§ Provided material:
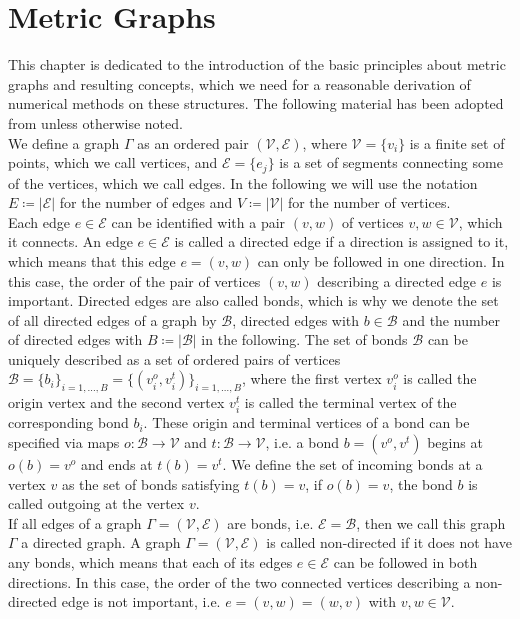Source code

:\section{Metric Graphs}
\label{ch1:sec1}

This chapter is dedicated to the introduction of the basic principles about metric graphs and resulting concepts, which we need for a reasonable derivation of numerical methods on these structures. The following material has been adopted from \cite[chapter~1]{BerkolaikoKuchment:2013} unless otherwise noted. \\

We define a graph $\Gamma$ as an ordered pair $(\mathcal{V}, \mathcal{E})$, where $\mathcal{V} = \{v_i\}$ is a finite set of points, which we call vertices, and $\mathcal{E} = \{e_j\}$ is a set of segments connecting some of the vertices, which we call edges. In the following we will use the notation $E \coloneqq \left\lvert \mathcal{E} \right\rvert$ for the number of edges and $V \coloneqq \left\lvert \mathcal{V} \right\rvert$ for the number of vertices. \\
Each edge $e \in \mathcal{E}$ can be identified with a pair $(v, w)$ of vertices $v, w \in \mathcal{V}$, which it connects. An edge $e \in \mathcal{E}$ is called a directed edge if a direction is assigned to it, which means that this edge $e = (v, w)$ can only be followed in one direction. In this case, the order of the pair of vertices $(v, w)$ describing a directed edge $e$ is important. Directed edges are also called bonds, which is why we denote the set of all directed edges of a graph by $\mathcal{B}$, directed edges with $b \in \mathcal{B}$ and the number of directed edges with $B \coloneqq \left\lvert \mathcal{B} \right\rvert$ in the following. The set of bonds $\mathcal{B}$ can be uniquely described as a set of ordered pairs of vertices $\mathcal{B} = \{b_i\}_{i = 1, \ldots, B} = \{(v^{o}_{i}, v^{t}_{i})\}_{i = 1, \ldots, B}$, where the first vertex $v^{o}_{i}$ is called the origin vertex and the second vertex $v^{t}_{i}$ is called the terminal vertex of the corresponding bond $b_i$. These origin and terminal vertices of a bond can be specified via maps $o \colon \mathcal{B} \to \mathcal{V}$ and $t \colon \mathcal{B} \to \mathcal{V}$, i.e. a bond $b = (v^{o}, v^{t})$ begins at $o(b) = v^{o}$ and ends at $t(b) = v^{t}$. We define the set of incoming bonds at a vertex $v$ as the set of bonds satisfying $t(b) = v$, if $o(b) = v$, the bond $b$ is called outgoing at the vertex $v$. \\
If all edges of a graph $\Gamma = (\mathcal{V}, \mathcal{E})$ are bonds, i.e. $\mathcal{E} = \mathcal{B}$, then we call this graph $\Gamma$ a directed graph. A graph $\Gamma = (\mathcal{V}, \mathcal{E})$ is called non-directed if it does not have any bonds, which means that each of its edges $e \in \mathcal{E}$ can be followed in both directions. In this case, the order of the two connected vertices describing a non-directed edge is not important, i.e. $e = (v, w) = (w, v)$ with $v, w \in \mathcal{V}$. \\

* * *

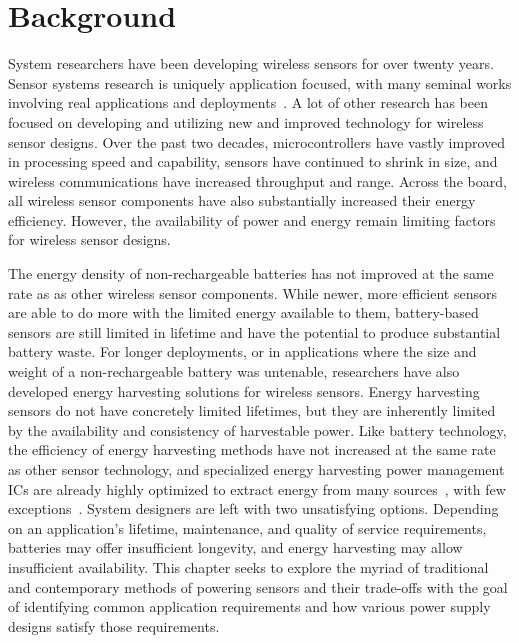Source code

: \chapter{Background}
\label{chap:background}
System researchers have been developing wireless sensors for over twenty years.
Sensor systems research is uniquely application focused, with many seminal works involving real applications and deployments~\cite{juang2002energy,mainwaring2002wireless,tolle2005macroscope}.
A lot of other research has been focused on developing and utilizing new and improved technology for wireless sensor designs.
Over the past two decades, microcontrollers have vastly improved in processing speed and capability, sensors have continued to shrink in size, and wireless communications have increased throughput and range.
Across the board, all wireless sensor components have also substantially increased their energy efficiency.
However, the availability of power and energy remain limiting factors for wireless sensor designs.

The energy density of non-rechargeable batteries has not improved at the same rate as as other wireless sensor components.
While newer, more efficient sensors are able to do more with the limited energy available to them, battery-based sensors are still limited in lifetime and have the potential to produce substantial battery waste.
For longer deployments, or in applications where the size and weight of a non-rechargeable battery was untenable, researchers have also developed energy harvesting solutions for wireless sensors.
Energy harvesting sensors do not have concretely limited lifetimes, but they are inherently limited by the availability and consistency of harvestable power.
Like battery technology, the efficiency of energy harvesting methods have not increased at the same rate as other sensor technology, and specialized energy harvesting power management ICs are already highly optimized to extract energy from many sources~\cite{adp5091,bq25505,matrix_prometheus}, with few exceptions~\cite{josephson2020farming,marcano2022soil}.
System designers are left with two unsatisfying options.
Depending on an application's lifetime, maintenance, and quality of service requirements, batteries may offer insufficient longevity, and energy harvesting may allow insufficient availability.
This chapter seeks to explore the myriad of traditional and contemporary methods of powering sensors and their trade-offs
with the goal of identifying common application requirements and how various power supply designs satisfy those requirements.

§ Assigned task:
Looking at the entries above, copy out every line in which "components" occurs.

§ Answer section:
Across the board, all wireless sensor components have also substantially increased their energy efficiency.
The energy density of non-rechargeable batteries has not improved at the same rate as as other wireless sensor components.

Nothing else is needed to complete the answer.